Go line by line through the entries and show those that hold the string "build".

==== Recorded information

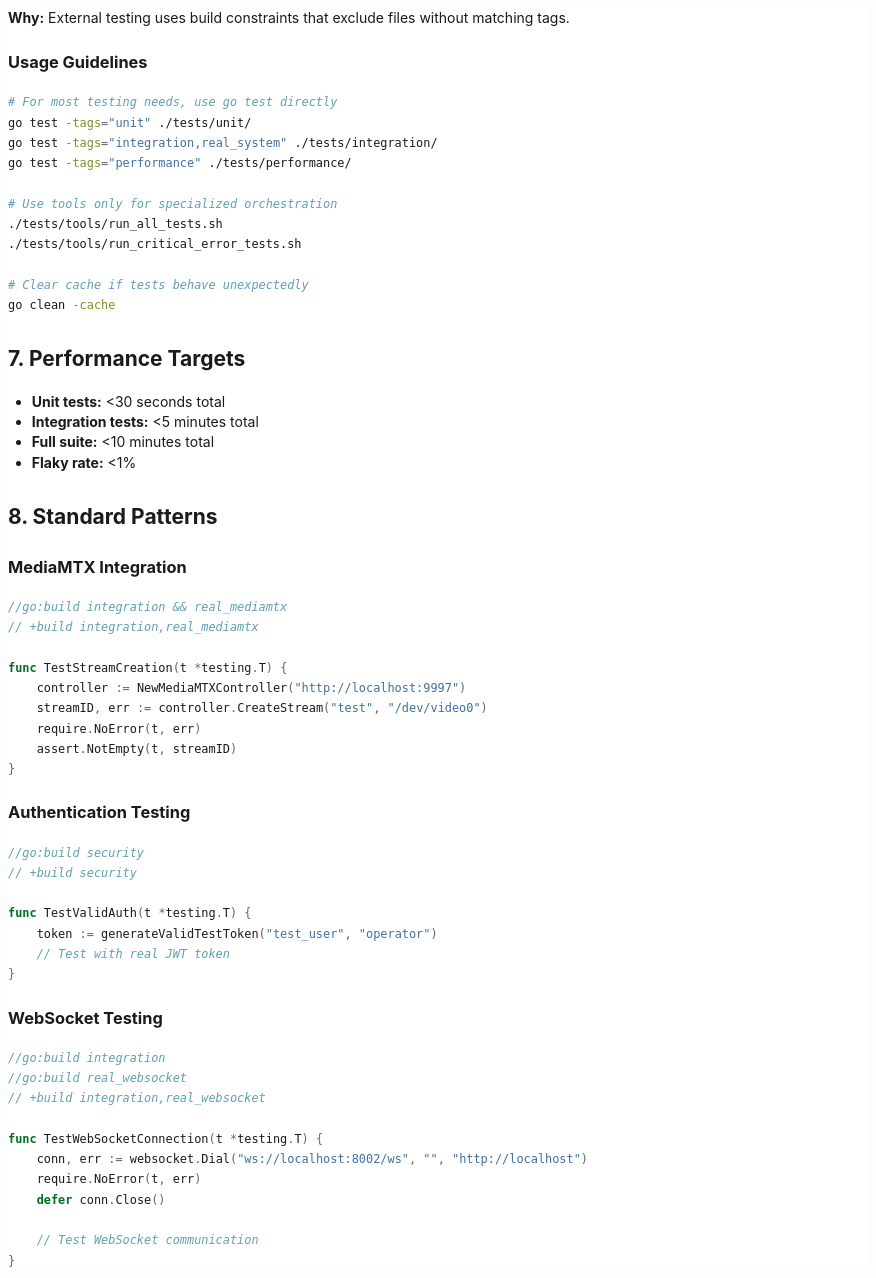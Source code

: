 **Why:** External testing uses build constraints that exclude files without matching tags.

### Usage Guidelines
```bash
# For most testing needs, use go test directly
go test -tags="unit" ./tests/unit/
go test -tags="integration,real_system" ./tests/integration/
go test -tags="performance" ./tests/performance/

# Use tools only for specialized orchestration
./tests/tools/run_all_tests.sh
./tests/tools/run_critical_error_tests.sh

# Clear cache if tests behave unexpectedly
go clean -cache
```

## 7. Performance Targets

- **Unit tests:** <30 seconds total
- **Integration tests:** <5 minutes total  
- **Full suite:** <10 minutes total
- **Flaky rate:** <1%

## 8. Standard Patterns

### MediaMTX Integration
```go
//go:build integration && real_mediamtx
// +build integration,real_mediamtx

func TestStreamCreation(t *testing.T) {
    controller := NewMediaMTXController("http://localhost:9997")
    streamID, err := controller.CreateStream("test", "/dev/video0")
    require.NoError(t, err)
    assert.NotEmpty(t, streamID)
}
```

### Authentication Testing
```go
//go:build security
// +build security

func TestValidAuth(t *testing.T) {
    token := generateValidTestToken("test_user", "operator")
    // Test with real JWT token
}
```

### WebSocket Testing
```go
//go:build integration
//go:build real_websocket
// +build integration,real_websocket

func TestWebSocketConnection(t *testing.T) {
    conn, err := websocket.Dial("ws://localhost:8002/ws", "", "http://localhost")
    require.NoError(t, err)
    defer conn.Close()
    
    // Test WebSocket communication
}
```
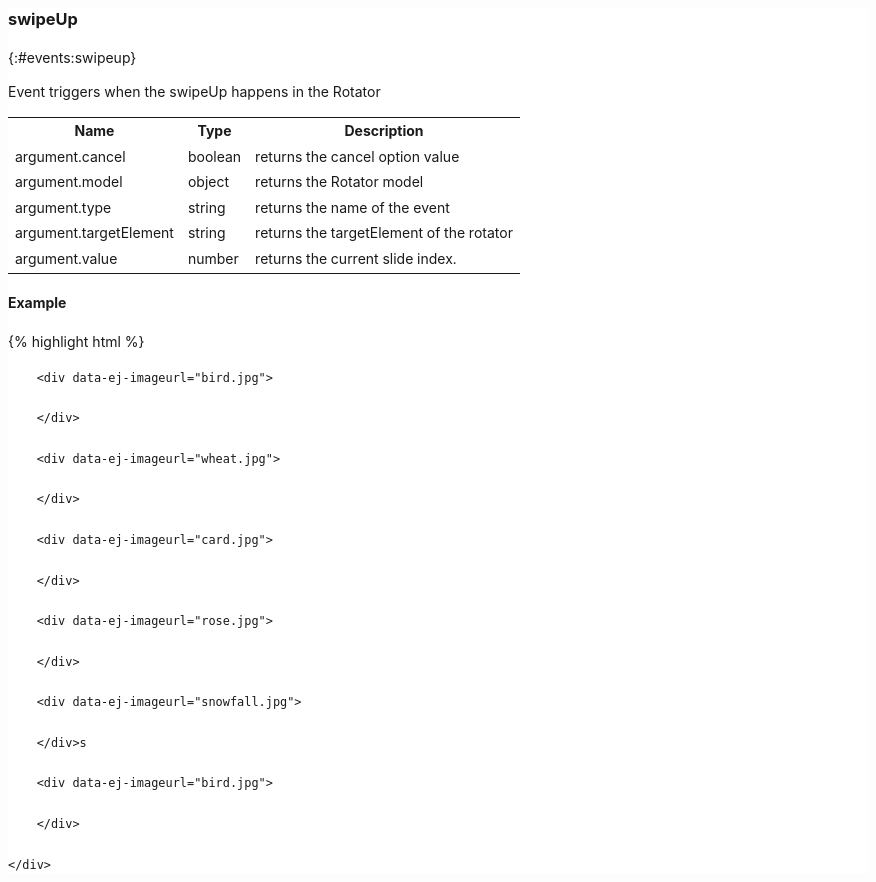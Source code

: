 ### swipeUp
{:#events:swipeup}

Event triggers when the swipeUp happens in the Rotator

<table>
<tr>
<th>
<b>Name</b></th><th>
<b>Type</b></th><th>
<b>Description</b></th></tr>
<tr>
<td>
argument.cancel</td><td>
boolean</td><td>
returns the cancel option value</td></tr>
<tr>
<td>
argument.model</td><td>
object</td><td>
returns the Rotator model</td></tr>
<tr>
<td>
argument.type</td><td>
string</td><td>
returns the name of the event</td></tr>
<tr>
<td>
argument.targetElement</td><td>
string</td><td>
returns the targetElement of the rotator</td></tr>
<tr>
<td>
argument.value</td><td>
number</td><td>
returns the current slide index.</td></tr>
</table>


#### Example  

{% highlight html %}

<div id="rotatorcontent">

        <div data-ej-imageurl="bird.jpg">

        </div>

        <div data-ej-imageurl="wheat.jpg">

        </div>

        <div data-ej-imageurl="card.jpg">

        </div>

        <div data-ej-imageurl="rose.jpg">

        </div>

        <div data-ej-imageurl="snowfall.jpg">

        </div>s

        <div data-ej-imageurl="bird.jpg">

        </div>

    </div>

========

→ **Solved exercise**:
: **Why:** External testing uses build constraints that exclude files without matching tags.
//go:build integration && real_mediamtx
// +build integration,real_mediamtx
//go:build security
// +build security
//go:build integration
//go:build real_websocket
// +build integration,real_websocket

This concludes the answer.